***** TASK INPUT

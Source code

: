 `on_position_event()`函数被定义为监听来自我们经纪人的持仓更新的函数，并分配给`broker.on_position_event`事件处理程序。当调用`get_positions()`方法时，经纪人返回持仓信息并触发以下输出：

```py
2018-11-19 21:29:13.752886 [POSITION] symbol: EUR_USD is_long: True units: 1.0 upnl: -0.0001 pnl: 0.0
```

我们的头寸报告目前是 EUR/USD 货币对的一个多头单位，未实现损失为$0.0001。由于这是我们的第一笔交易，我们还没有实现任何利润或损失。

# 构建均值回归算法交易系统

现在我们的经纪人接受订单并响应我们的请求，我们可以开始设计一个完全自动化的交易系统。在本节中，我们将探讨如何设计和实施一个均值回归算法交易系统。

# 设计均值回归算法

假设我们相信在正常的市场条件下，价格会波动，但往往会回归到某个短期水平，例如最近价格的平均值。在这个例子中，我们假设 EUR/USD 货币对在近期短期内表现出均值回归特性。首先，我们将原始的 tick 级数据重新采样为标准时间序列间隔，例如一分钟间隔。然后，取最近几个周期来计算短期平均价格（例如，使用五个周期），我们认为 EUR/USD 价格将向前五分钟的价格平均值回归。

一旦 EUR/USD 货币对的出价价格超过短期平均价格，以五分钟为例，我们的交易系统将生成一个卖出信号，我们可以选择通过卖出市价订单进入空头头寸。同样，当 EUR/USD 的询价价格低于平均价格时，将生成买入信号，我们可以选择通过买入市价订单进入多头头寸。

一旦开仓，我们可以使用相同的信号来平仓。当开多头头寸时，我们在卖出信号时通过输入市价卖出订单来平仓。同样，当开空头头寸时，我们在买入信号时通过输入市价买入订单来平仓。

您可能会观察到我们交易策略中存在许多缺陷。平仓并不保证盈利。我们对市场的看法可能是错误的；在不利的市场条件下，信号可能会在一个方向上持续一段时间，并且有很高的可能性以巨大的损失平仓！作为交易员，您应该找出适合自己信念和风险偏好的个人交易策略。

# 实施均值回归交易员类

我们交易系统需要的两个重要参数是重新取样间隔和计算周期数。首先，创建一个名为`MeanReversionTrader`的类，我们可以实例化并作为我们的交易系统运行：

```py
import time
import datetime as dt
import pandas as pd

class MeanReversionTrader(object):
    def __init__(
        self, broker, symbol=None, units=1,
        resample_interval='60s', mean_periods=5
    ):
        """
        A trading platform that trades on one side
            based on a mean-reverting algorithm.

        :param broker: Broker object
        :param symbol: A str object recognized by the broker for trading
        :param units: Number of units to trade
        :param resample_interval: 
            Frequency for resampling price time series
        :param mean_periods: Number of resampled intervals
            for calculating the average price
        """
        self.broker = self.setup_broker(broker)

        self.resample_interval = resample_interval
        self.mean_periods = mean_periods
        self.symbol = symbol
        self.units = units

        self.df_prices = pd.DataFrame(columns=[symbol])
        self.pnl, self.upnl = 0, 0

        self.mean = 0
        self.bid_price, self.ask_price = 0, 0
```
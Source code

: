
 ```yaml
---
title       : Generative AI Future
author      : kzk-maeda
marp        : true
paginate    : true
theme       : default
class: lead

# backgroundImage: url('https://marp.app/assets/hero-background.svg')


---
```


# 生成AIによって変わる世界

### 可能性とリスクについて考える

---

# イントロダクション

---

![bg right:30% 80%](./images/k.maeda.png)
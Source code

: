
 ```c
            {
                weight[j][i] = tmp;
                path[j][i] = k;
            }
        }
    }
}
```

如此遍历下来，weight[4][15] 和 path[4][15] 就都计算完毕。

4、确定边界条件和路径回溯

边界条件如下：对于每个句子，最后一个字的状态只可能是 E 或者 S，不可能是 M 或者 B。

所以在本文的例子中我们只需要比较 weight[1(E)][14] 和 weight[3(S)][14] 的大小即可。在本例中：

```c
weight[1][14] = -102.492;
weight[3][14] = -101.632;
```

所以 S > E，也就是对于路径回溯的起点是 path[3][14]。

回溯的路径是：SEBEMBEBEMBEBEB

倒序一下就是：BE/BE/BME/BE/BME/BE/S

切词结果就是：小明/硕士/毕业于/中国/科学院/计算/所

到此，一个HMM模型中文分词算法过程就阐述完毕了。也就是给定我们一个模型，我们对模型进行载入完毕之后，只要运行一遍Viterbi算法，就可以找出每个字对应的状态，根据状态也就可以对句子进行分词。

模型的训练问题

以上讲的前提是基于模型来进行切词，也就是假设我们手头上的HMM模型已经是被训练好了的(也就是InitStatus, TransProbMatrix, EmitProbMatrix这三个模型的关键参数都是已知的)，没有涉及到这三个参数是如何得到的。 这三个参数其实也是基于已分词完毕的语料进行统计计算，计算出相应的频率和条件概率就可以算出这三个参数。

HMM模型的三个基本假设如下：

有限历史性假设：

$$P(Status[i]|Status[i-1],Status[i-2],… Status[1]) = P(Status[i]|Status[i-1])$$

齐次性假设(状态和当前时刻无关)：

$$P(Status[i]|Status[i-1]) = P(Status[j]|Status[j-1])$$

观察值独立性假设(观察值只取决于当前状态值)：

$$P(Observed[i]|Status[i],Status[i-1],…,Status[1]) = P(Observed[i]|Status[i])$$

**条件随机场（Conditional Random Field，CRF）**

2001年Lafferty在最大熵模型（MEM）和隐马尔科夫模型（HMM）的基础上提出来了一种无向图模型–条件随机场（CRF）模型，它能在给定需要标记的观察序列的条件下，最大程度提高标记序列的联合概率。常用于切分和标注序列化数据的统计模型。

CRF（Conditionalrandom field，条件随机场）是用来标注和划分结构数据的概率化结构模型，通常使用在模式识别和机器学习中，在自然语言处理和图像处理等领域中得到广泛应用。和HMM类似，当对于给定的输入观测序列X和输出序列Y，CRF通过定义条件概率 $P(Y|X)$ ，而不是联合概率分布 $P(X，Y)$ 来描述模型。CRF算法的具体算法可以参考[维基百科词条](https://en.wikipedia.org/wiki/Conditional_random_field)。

**********

Transcribe all of the data exactly, leaving no line out.

Source code

: `on_position_event()`函数被定义为监听来自我们经纪人的持仓更新的函数，并分配给`broker.on_position_event`事件处理程序。当调用`get_positions()`方法时，经纪人返回持仓信息并触发以下输出：

```py
2018-11-19 21:29:13.752886 [POSITION] symbol: EUR_USD is_long: True units: 1.0 upnl: -0.0001 pnl: 0.0
```

我们的头寸报告目前是 EUR/USD 货币对的一个多头单位，未实现损失为$0.0001。由于这是我们的第一笔交易，我们还没有实现任何利润或损失。

# 构建均值回归算法交易系统

现在我们的经纪人接受订单并响应我们的请求，我们可以开始设计一个完全自动化的交易系统。在本节中，我们将探讨如何设计和实施一个均值回归算法交易系统。

# 设计均值回归算法

假设我们相信在正常的市场条件下，价格会波动，但往往会回归到某个短期水平，例如最近价格的平均值。在这个例子中，我们假设 EUR/USD 货币对在近期短期内表现出均值回归特性。首先，我们将原始的 tick 级数据重新采样为标准时间序列间隔，例如一分钟间隔。然后，取最近几个周期来计算短期平均价格（例如，使用五个周期），我们认为 EUR/USD 价格将向前五分钟的价格平均值回归。

一旦 EUR/USD 货币对的出价价格超过短期平均价格，以五分钟为例，我们的交易系统将生成一个卖出信号，我们可以选择通过卖出市价订单进入空头头寸。同样，当 EUR/USD 的询价价格低于平均价格时，将生成买入信号，我们可以选择通过买入市价订单进入多头头寸。

一旦开仓，我们可以使用相同的信号来平仓。当开多头头寸时，我们在卖出信号时通过输入市价卖出订单来平仓。同样，当开空头头寸时，我们在买入信号时通过输入市价买入订单来平仓。

您可能会观察到我们交易策略中存在许多缺陷。平仓并不保证盈利。我们对市场的看法可能是错误的；在不利的市场条件下，信号可能会在一个方向上持续一段时间，并且有很高的可能性以巨大的损失平仓！作为交易员，您应该找出适合自己信念和风险偏好的个人交易策略。

# 实施均值回归交易员类

我们交易系统需要的两个重要参数是重新取样间隔和计算周期数。首先，创建一个名为`MeanReversionTrader`的类，我们可以实例化并作为我们的交易系统运行：

```py
import time
import datetime as dt
import pandas as pd

class MeanReversionTrader(object):
    def __init__(
        self, broker, symbol=None, units=1,
        resample_interval='60s', mean_periods=5
    ):
        """
        A trading platform that trades on one side
            based on a mean-reverting algorithm.

        :param broker: Broker object
        :param symbol: A str object recognized by the broker for trading
        :param units: Number of units to trade
        :param resample_interval: 
            Frequency for resampling price time series
        :param mean_periods: Number of resampled intervals
            for calculating the average price
        """
        self.broker = self.setup_broker(broker)

        self.resample_interval = resample_interval
        self.mean_periods = mean_periods
        self.symbol = symbol
        self.units = units

        self.df_prices = pd.DataFrame(columns=[symbol])
        self.pnl, self.upnl = 0, 0

        self.mean = 0
        self.bid_price, self.ask_price = 0, 0
```
Source code

:
 ```yaml
---
title       : Generative AI Future
author      : kzk-maeda
marp        : true
paginate    : true
theme       : default
class: lead

# backgroundImage: url('https://marp.app/assets/hero-background.svg')


---
```


# 生成AIによって変わる世界

### 可能性とリスクについて考える

---

# イントロダクション

---

![bg right:30% 80%](./images/k.maeda.png)
Source code

:
 ```c
            {
                weight[j][i] = tmp;
                path[j][i] = k;
            }
        }
    }
}
```

如此遍历下来，weight[4][15] 和 path[4][15] 就都计算完毕。

4、确定边界条件和路径回溯

边界条件如下：对于每个句子，最后一个字的状态只可能是 E 或者 S，不可能是 M 或者 B。

所以在本文的例子中我们只需要比较 weight[1(E)][14] 和 weight[3(S)][14] 的大小即可。在本例中：

```c
weight[1][14] = -102.492;
weight[3][14] = -101.632;
```

所以 S > E，也就是对于路径回溯的起点是 path[3][14]。

回溯的路径是：SEBEMBEBEMBEBEB

倒序一下就是：BE/BE/BME/BE/BME/BE/S

切词结果就是：小明/硕士/毕业于/中国/科学院/计算/所

到此，一个HMM模型中文分词算法过程就阐述完毕了。也就是给定我们一个模型，我们对模型进行载入完毕之后，只要运行一遍Viterbi算法，就可以找出每个字对应的状态，根据状态也就可以对句子进行分词。

模型的训练问题

以上讲的前提是基于模型来进行切词，也就是假设我们手头上的HMM模型已经是被训练好了的(也就是InitStatus, TransProbMatrix, EmitProbMatrix这三个模型的关键参数都是已知的)，没有涉及到这三个参数是如何得到的。 这三个参数其实也是基于已分词完毕的语料进行统计计算，计算出相应的频率和条件概率就可以算出这三个参数。

HMM模型的三个基本假设如下：

有限历史性假设：

$$P(Status[i]|Status[i-1],Status[i-2],… Status[1]) = P(Status[i]|Status[i-1])$$

齐次性假设(状态和当前时刻无关)：

$$P(Status[i]|Status[i-1]) = P(Status[j]|Status[j-1])$$

观察值独立性假设(观察值只取决于当前状态值)：

$$P(Observed[i]|Status[i],Status[i-1],…,Status[1]) = P(Observed[i]|Status[i])$$

**条件随机场（Conditional Random Field，CRF）**

2001年Lafferty在最大熵模型（MEM）和隐马尔科夫模型（HMM）的基础上提出来了一种无向图模型–条件随机场（CRF）模型，它能在给定需要标记的观察序列的条件下，最大程度提高标记序列的联合概率。常用于切分和标注序列化数据的统计模型。

CRF（Conditionalrandom field，条件随机场）是用来标注和划分结构数据的概率化结构模型，通常使用在模式识别和机器学习中，在自然语言处理和图像处理等领域中得到广泛应用。和HMM类似，当对于给定的输入观测序列X和输出序列Y，CRF通过定义条件概率 $P(Y|X)$ ，而不是联合概率分布 $P(X，Y)$ 来描述模型。CRF算法的具体算法可以参考[维基百科词条](https://en.wikipedia.org/wiki/Conditional_random_field)。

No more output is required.